For a long time, I believed recurring events were a solved problem. After all, I’ve successfully used crontab countless times for backups and cleanup scripts. However, when you need to model recurring events within your application, especially for user facing features, the complexity becomes apparent. This post discusses the technical challenges of implementing recurrence patterns and my preferred way to deal with them.
Choosing a Recurrence Format
The first rule of implementing recurrence: don’t invent your own format. While it might seem straightforward for simple patterns, custom formats inevitably lead to painful migrations and refactors as requirements evolve. As I see it, you have two primary options, each suited to different use cases.
CRON Expressions
As developers, our first instinct might be to reach for CRON syntax:
* * * * * [*]
│ │ │ │ │ └─ (optional) Year
│ │ │ │ └──── Day of week (0-7, Sunday = 0 or 7)
│ │ │ └────── Month (1-12)
│ │ └──────── Day of month (1-31)
│ └────────── Hour (0-23)
└──────────── Minute (0-59)
CRON excels at time based system scheduling with ranges and steps. It’s perfect for tasks like “every 5 minutes” or “daily at 2 AM.” However, CRON has significant limitations for business applications:
- Cannot express patterns like “the 2nd Tuesday of every month”
- No support for bounded recurrence (“repeat 10 times then stop”)
- No date based termination (“repeat until December 31st”)
- Lacks timezone awareness in standard implementations
RRULE (iCalendar Specification)
RRULE (Recurrence Rule) from the iCalendar specification offers far more flexibility through key value pairs. Here’s how you express “every weekday”:
FREQ=WEEKLY;BYDAY=MO,TU,WE,TH,FR;INTERVAL=1
RRULE supports complex patterns including:
- Positional weekdays (“2nd Tuesday”)
- Bounded occurrences (
COUNT=10) - Date based termination (
UNTIL=20251231T235959Z) - Exception dates for holidays
- Timezone aware recurrence
The tradeoff is complexity. The full RRULE specification is extensive, so consider limiting your implementation to a subset that matches your domain requirements. This also simplifies any UI components needed for pattern configuration.
Designing the data model
The most flexible approach separates event instances from their recurrence patterns. This design enables efficient querying of upcoming events while preserving the ability to modify future occurrences without affecting historical data. Since event instances are largely domain dependent, we’ll focus on modeling the recurrence patterns.
Recurrence data can be stored as a standalone model or integrated into an existing one. At minimum, store these fields alongside your recurrence rule:
| Field | Type |
|---|---|
| start_timestamp_utc | Timestamp with timezone |
| end_timestamp_utc | Timestamp with timezone |
| recurrence_rule | String |
Clear start and end timestamps make pattern retrieval significantly more efficient, particularly in relational databases where these fields can be indexed. Store timestamps in UTC to prevent timezone and DST issues.

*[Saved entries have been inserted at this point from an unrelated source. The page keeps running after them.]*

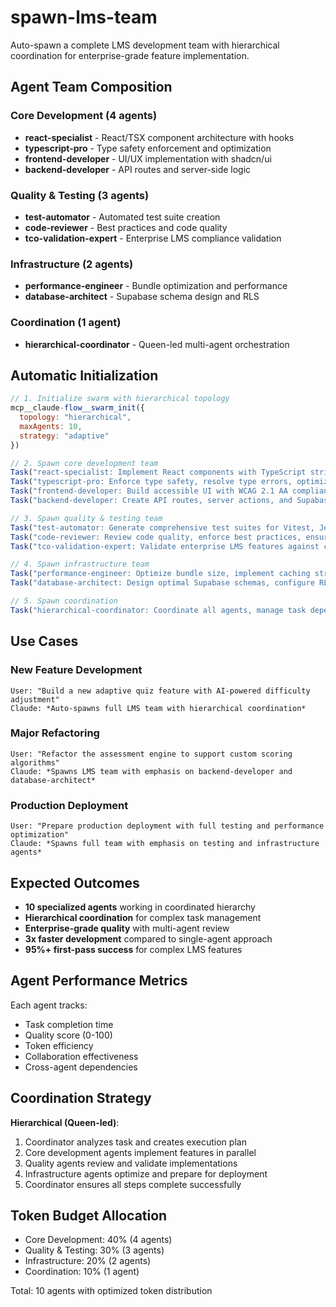 # spawn-lms-team

Auto-spawn a complete LMS development team with hierarchical coordination for enterprise-grade feature implementation.

## Agent Team Composition

### Core Development (4 agents)
- **react-specialist** - React/TSX component architecture with hooks
- **typescript-pro** - Type safety enforcement and optimization
- **frontend-developer** - UI/UX implementation with shadcn/ui
- **backend-developer** - API routes and server-side logic

### Quality & Testing (3 agents)
- **test-automator** - Automated test suite creation
- **code-reviewer** - Best practices and code quality
- **tco-validation-expert** - Enterprise LMS compliance validation

### Infrastructure (2 agents)
- **performance-engineer** - Bundle optimization and performance
- **database-architect** - Supabase schema design and RLS

### Coordination (1 agent)
- **hierarchical-coordinator** - Queen-led multi-agent orchestration

## Automatic Initialization

```javascript
// 1. Initialize swarm with hierarchical topology
mcp__claude-flow__swarm_init({
  topology: "hierarchical",
  maxAgents: 10,
  strategy: "adaptive"
})

// 2. Spawn core development team
Task("react-specialist: Implement React components with TypeScript strict mode, shadcn/ui integration, and 11+ context awareness")
Task("typescript-pro: Enforce type safety, resolve type errors, optimize TypeScript configuration for enterprise LMS")
Task("frontend-developer: Build accessible UI with WCAG 2.1 AA compliance, responsive design, and professional styling")
Task("backend-developer: Create API routes, server actions, and Supabase integration with RLS security")

// 3. Spawn quality & testing team
Task("test-automator: Generate comprehensive test suites for Vitest, Jest, and Playwright E2E testing")
Task("code-reviewer: Review code quality, enforce best practices, ensure maintainability and scalability")
Task("tco-validation-expert: Validate enterprise LMS features against certification requirements and quality standards")

// 4. Spawn infrastructure team
Task("performance-engineer: Optimize bundle size, implement caching strategies, ensure <3s page load times")
Task("database-architect: Design optimal Supabase schemas, configure RLS policies, implement real-time features")

// 5. Spawn coordination
Task("hierarchical-coordinator: Coordinate all agents, manage task dependencies, ensure seamless collaboration and quality delivery")
```

## Use Cases

### New Feature Development
```
User: "Build a new adaptive quiz feature with AI-powered difficulty adjustment"
Claude: *Auto-spawns full LMS team with hierarchical coordination*
```

### Major Refactoring
```
User: "Refactor the assessment engine to support custom scoring algorithms"
Claude: *Spawns LMS team with emphasis on backend-developer and database-architect*
```

### Production Deployment
```
User: "Prepare production deployment with full testing and performance optimization"
Claude: *Spawns full team with emphasis on testing and infrastructure agents*
```

## Expected Outcomes

- **10 specialized agents** working in coordinated hierarchy
- **Hierarchical coordination** for complex task management
- **Enterprise-grade quality** with multi-agent review
- **3x faster development** compared to single-agent approach
- **95%+ first-pass success** for complex LMS features

## Agent Performance Metrics

Each agent tracks:
- Task completion time
- Quality score (0-100)
- Token efficiency
- Collaboration effectiveness
- Cross-agent dependencies

## Coordination Strategy

**Hierarchical (Queen-led)**:
1. Coordinator analyzes task and creates execution plan
2. Core development agents implement features in parallel
3. Quality agents review and validate implementations
4. Infrastructure agents optimize and prepare for deployment
5. Coordinator ensures all steps complete successfully

## Token Budget Allocation

- Core Development: 40% (4 agents)
- Quality & Testing: 30% (3 agents)
- Infrastructure: 20% (2 agents)
- Coordination: 10% (1 agent)

Total: 10 agents with optimized token distribution
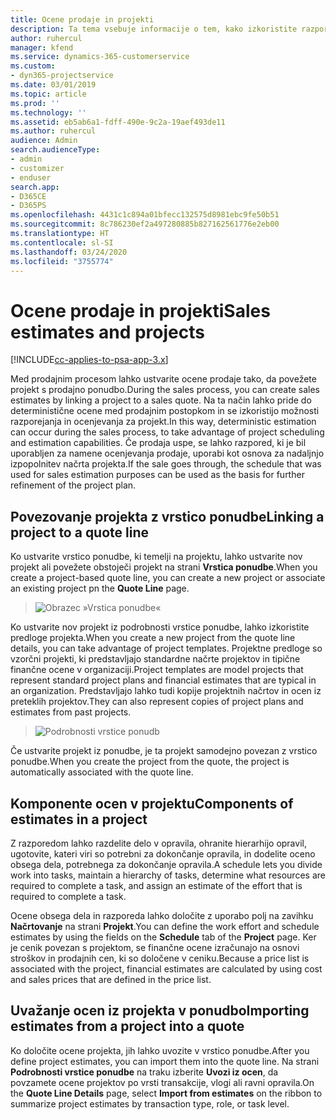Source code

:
 ```yaml
---
title: Ocene prodaje in projekti
description: Ta tema vsebuje informacije o tem, kako izkoristite razpored in ocene v prodajnem procesu.
author: ruhercul
manager: kfend
ms.service: dynamics-365-customerservice
ms.custom:
- dyn365-projectservice
ms.date: 03/01/2019
ms.topic: article
ms.prod: ''
ms.technology: ''
ms.assetid: eb5ab6a1-fdff-490e-9c2a-19aef493de11
ms.author: ruhercul
audience: Admin
search.audienceType:
- admin
- customizer
- enduser
search.app:
- D365CE
- D365PS
ms.openlocfilehash: 4431c1c894a01bfecc132575d8981ebc9fe50b51
ms.sourcegitcommit: 8c786230ef2a497280885b827162561776e2eb00
ms.translationtype: HT
ms.contentlocale: sl-SI
ms.lasthandoff: 03/24/2020
ms.locfileid: "3755774"
---
```

# <a name="sales-estimates-and-projects"></a><span data-ttu-id="52b68-103">Ocene prodaje in projekti</span><span class="sxs-lookup"><span data-stu-id="52b68-103">Sales estimates and projects</span></span>

[!INCLUDE[cc-applies-to-psa-app-3.x](../includes/cc-applies-to-psa-app-3x.md)]

<span data-ttu-id="52b68-104">Med prodajnim procesom lahko ustvarite ocene prodaje tako, da povežete projekt s prodajno ponudbo.</span><span class="sxs-lookup"><span data-stu-id="52b68-104">During the sales process, you can create sales estimates by linking a project to a sales quote.</span></span> <span data-ttu-id="52b68-105">Na ta način lahko pride do deterministične ocene med prodajnim postopkom in se izkoristijo možnosti razporejanja in ocenjevanja za projekt.</span><span class="sxs-lookup"><span data-stu-id="52b68-105">In this way, deterministic estimation can occur during the sales process, to take advantage of project scheduling and estimation capabilities.</span></span> <span data-ttu-id="52b68-106">Če prodaja uspe, se lahko razpored, ki je bil uporabljen za namene ocenjevanja prodaje, uporabi kot osnova za nadaljnjo izpopolnitev načrta projekta.</span><span class="sxs-lookup"><span data-stu-id="52b68-106">If the sale goes through, the schedule that was used for sales estimation purposes can be used as the basis for further refinement of the project plan.</span></span>

## <a name="linking-a-project-to-a-quote-line"></a><span data-ttu-id="52b68-107">Povezovanje projekta z vrstico ponudbe</span><span class="sxs-lookup"><span data-stu-id="52b68-107">Linking a project to a quote line</span></span>

<span data-ttu-id="52b68-108">Ko ustvarite vrstico ponudbe, ki temelji na projektu, lahko ustvarite nov projekt ali povežete obstoječi projekt na strani **Vrstica ponudbe**.</span><span class="sxs-lookup"><span data-stu-id="52b68-108">When you create a project-based quote line, you can create a new project or associate an existing project pn the **Quote Line** page.</span></span> 

> ![Obrazec »Vrstica ponudbe«](media/project-8.png)
 
<span data-ttu-id="52b68-110">Ko ustvarite nov projekt iz podrobnosti vrstice ponudbe, lahko izkoristite predloge projekta.</span><span class="sxs-lookup"><span data-stu-id="52b68-110">When you create a new project from the quote line details, you can take advantage of project templates.</span></span> <span data-ttu-id="52b68-111">Projektne predloge so vzorčni projekti, ki predstavljajo standardne načrte projektov in tipične finančne ocene v organizaciji.</span><span class="sxs-lookup"><span data-stu-id="52b68-111">Project templates are model projects that represent standard project plans and financial estimates that are typical in an organization.</span></span> <span data-ttu-id="52b68-112">Predstavljajo lahko tudi kopije projektnih načrtov in ocen iz preteklih projektov.</span><span class="sxs-lookup"><span data-stu-id="52b68-112">They can also represent copies of project plans and estimates from past projects.</span></span>

> ![Podrobnosti vrstice ponudb](media/project-9.png)
  
<span data-ttu-id="52b68-114">Če ustvarite projekt iz ponudbe, je ta projekt samodejno povezan z vrstico ponudbe.</span><span class="sxs-lookup"><span data-stu-id="52b68-114">When you create the project from the quote, the project is automatically associated with the quote line.</span></span>

## <a name="components-of-estimates-in-a-project"></a><span data-ttu-id="52b68-115">Komponente ocen v projektu</span><span class="sxs-lookup"><span data-stu-id="52b68-115">Components of estimates in a project</span></span>

<span data-ttu-id="52b68-116">Z razporedom lahko razdelite delo v opravila, ohranite hierarhijo opravil, ugotovite, kateri viri so potrebni za dokončanje opravila, in dodelite oceno obsega dela, potrebnega za dokončanje opravila.</span><span class="sxs-lookup"><span data-stu-id="52b68-116">A schedule lets you divide work into tasks, maintain a hierarchy of tasks, determine what resources are required to complete a task, and assign an estimate of the effort that is required to complete a task.</span></span>

<span data-ttu-id="52b68-117">Ocene obsega dela in razporeda lahko določite z uporabo polj na zavihku **Načrtovanje** na strani **Projekt**.</span><span class="sxs-lookup"><span data-stu-id="52b68-117">You can define the work effort and schedule estimates by using the fields on the **Schedule** tab of the **Project** page.</span></span> <span data-ttu-id="52b68-118">Ker je cenik povezan s projektom, se finančne ocene izračunajo na osnovi stroškov in prodajnih cen, ki so določene v ceniku.</span><span class="sxs-lookup"><span data-stu-id="52b68-118">Because a price list is associated with the project, financial estimates are calculated by using cost and sales prices that are defined in the price list.</span></span>

## <a name="importing-estimates-from-a-project-into-a-quote"></a><span data-ttu-id="52b68-119">Uvažanje ocen iz projekta v ponudbo</span><span class="sxs-lookup"><span data-stu-id="52b68-119">Importing estimates from a project into a quote</span></span>

<span data-ttu-id="52b68-120">Ko določite ocene projekta, jih lahko uvozite v vrstico ponudbe.</span><span class="sxs-lookup"><span data-stu-id="52b68-120">After you define project estimates, you can import them into the quote line.</span></span> <span data-ttu-id="52b68-121">Na strani **Podrobnosti vrstice ponudbe** na traku izberite **Uvozi iz ocen**, da povzamete ocene projektov po vrsti transakcije, vlogi ali ravni opravila.</span><span class="sxs-lookup"><span data-stu-id="52b68-121">On the **Quote Line Details** page, select **Import from estimates** on the ribbon to summarize project estimates by transaction type, role, or task level.</span></span>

Also consider these additional fields based on your requirements:
duration: For events with specific lengthscreation_lead_time: Lead time before an event when it should be created. This makes it configurable when the event should already be visible to the user. In some application domains this is a requirement and it can also be handy to see upcoming events. From a technical perspective this can also be used to limit the amount of events that are created as we will discuss later.metadata: JSON field for domain specific attributesis_active: Boolean flag to enable or disable patterns without deletion
Generating the Events
I would strongly disadvise against generating all possible events upfront. Unbounded patterns make this impossible in the first place. Instead make use of lazy generation within controlled windows. The creation_lead_time provides control over the generation boundaries. A 30 day lead time ensures users see events a month in advance without generating years of data. This naturally bounds even infinite patterns while meeting user expectations for visibility.
In general you’d need to implement the following steps:
- Periodically fetch all your active recurrence patterns:
- The interval in which you do this depends on the granularity of your recurrence patterns.
- Start and end timestamps make querying more efficient, especially if you have the right indices.
- If using lead times, you must take this account in the fetching logic. For instance, to generate events for “today”, you need to fetch patterns where the event date minus the lead time is less than or equal to today.
- For each recurrence pattern, generate the necessary event instances:
- Generate multiple instances in a single batch to reduce database roundtrips.
- If you expect a lot of events, paginate instance generation to avoid memory issues.
Whenever a new recurrence rule is added (or you need to query the events on demand), you can trigger this logic to immediately generate/get back the events. I would also recommend to monitor the growth of your event instances table and implement archival strategies (using cronjobs for instance) for past events if necessary.
Again, there are many approaches to handle recurrence, and hopefully this post has given you some insights and highlighted the key decisions you’ll face.